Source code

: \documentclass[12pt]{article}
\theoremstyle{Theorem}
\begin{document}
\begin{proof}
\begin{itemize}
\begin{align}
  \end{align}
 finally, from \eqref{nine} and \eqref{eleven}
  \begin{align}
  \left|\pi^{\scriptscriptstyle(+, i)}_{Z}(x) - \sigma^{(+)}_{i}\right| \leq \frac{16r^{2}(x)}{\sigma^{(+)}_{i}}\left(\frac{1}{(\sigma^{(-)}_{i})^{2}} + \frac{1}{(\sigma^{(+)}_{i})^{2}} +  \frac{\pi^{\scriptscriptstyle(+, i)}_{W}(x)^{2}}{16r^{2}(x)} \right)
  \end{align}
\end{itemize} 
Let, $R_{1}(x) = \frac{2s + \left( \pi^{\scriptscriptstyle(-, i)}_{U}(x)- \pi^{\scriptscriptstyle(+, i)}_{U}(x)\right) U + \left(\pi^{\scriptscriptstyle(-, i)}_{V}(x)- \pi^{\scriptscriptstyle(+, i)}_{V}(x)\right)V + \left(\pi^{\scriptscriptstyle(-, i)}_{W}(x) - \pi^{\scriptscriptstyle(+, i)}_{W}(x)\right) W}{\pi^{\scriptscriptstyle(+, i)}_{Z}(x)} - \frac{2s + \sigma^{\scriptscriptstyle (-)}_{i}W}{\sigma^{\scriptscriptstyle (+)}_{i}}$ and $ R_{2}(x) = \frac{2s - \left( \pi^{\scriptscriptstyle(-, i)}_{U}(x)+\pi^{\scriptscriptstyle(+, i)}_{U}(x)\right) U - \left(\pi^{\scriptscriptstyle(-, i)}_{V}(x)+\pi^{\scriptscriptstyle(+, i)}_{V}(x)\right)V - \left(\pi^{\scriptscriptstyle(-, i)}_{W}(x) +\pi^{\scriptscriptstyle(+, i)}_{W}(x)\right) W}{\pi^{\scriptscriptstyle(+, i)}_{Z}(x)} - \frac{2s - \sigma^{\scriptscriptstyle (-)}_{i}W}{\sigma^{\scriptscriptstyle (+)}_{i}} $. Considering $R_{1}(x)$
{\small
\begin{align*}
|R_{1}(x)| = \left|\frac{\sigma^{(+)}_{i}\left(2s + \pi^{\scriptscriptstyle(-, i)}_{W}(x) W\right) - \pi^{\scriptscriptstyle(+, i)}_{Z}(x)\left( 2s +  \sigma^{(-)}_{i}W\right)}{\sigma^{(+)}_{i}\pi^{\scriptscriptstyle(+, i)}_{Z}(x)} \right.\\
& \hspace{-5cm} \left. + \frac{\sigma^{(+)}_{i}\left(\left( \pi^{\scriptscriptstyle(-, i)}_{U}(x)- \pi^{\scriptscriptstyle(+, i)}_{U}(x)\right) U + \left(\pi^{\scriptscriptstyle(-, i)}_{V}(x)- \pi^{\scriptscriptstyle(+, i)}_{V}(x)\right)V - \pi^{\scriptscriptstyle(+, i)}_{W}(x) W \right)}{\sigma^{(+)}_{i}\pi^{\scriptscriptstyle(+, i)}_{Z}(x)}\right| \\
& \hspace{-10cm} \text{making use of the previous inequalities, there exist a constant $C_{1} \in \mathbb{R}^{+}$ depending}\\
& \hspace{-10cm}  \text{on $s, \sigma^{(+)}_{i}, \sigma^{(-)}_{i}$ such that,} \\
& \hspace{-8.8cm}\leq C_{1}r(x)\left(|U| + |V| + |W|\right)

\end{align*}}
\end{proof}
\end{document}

______________________________

_Exercise_
Return the entries above exactly as they appear.

_Written answer_
Source code

: \documentclass[12pt]{article}
\theoremstyle{Theorem}
\begin{document}
\begin{proof}
\begin{itemize}
\begin{align}
  \end{align}
 finally, from \eqref{nine} and \eqref{eleven}
  \begin{align}
  \left|\pi^{\scriptscriptstyle(+, i)}_{Z}(x) - \sigma^{(+)}_{i}\right| \leq \frac{16r^{2}(x)}{\sigma^{(+)}_{i}}\left(\frac{1}{(\sigma^{(-)}_{i})^{2}} + \frac{1}{(\sigma^{(+)}_{i})^{2}} +  \frac{\pi^{\scriptscriptstyle(+, i)}_{W}(x)^{2}}{16r^{2}(x)} \right)
  \end{align}
\end{itemize} 
Let, $R_{1}(x) = \frac{2s + \left( \pi^{\scriptscriptstyle(-, i)}_{U}(x)- \pi^{\scriptscriptstyle(+, i)}_{U}(x)\right) U + \left(\pi^{\scriptscriptstyle(-, i)}_{V}(x)- \pi^{\scriptscriptstyle(+, i)}_{V}(x)\right)V + \left(\pi^{\scriptscriptstyle(-, i)}_{W}(x) - \pi^{\scriptscriptstyle(+, i)}_{W}(x)\right) W}{\pi^{\scriptscriptstyle(+, i)}_{Z}(x)} - \frac{2s + \sigma^{\scriptscriptstyle (-)}_{i}W}{\sigma^{\scriptscriptstyle (+)}_{i}}$ and $ R_{2}(x) = \frac{2s - \left( \pi^{\scriptscriptstyle(-, i)}_{U}(x)+\pi^{\scriptscriptstyle(+, i)}_{U}(x)\right) U - \left(\pi^{\scriptscriptstyle(-, i)}_{V}(x)+\pi^{\scriptscriptstyle(+, i)}_{V}(x)\right)V - \left(\pi^{\scriptscriptstyle(-, i)}_{W}(x) +\pi^{\scriptscriptstyle(+, i)}_{W}(x)\right) W}{\pi^{\scriptscriptstyle(+, i)}_{Z}(x)} - \frac{2s - \sigma^{\scriptscriptstyle (-)}_{i}W}{\sigma^{\scriptscriptstyle (+)}_{i}} $. Considering $R_{1}(x)$
{\small
\begin{align*}
|R_{1}(x)| = \left|\frac{\sigma^{(+)}_{i}\left(2s + \pi^{\scriptscriptstyle(-, i)}_{W}(x) W\right) - \pi^{\scriptscriptstyle(+, i)}_{Z}(x)\left( 2s +  \sigma^{(-)}_{i}W\right)}{\sigma^{(+)}_{i}\pi^{\scriptscriptstyle(+, i)}_{Z}(x)} \right.\\
& \hspace{-5cm} \left. + \frac{\sigma^{(+)}_{i}\left(\left( \pi^{\scriptscriptstyle(-, i)}_{U}(x)- \pi^{\scriptscriptstyle(+, i)}_{U}(x)\right) U + \left(\pi^{\scriptscriptstyle(-, i)}_{V}(x)- \pi^{\scriptscriptstyle(+, i)}_{V}(x)\right)V - \pi^{\scriptscriptstyle(+, i)}_{W}(x) W \right)}{\sigma^{(+)}_{i}\pi^{\scriptscriptstyle(+, i)}_{Z}(x)}\right| \\
& \hspace{-10cm} \text{making use of the previous inequalities, there exist a constant $C_{1} \in \mathbb{R}^{+}$ depending}\\
& \hspace{-10cm}  \text{on $s, \sigma^{(+)}_{i}, \sigma^{(-)}_{i}$ such that,} \\
& \hspace{-8.8cm}\leq C_{1}r(x)\left(|U| + |V| + |W|\right)

\end{align*}}
\end{proof}
\end{document}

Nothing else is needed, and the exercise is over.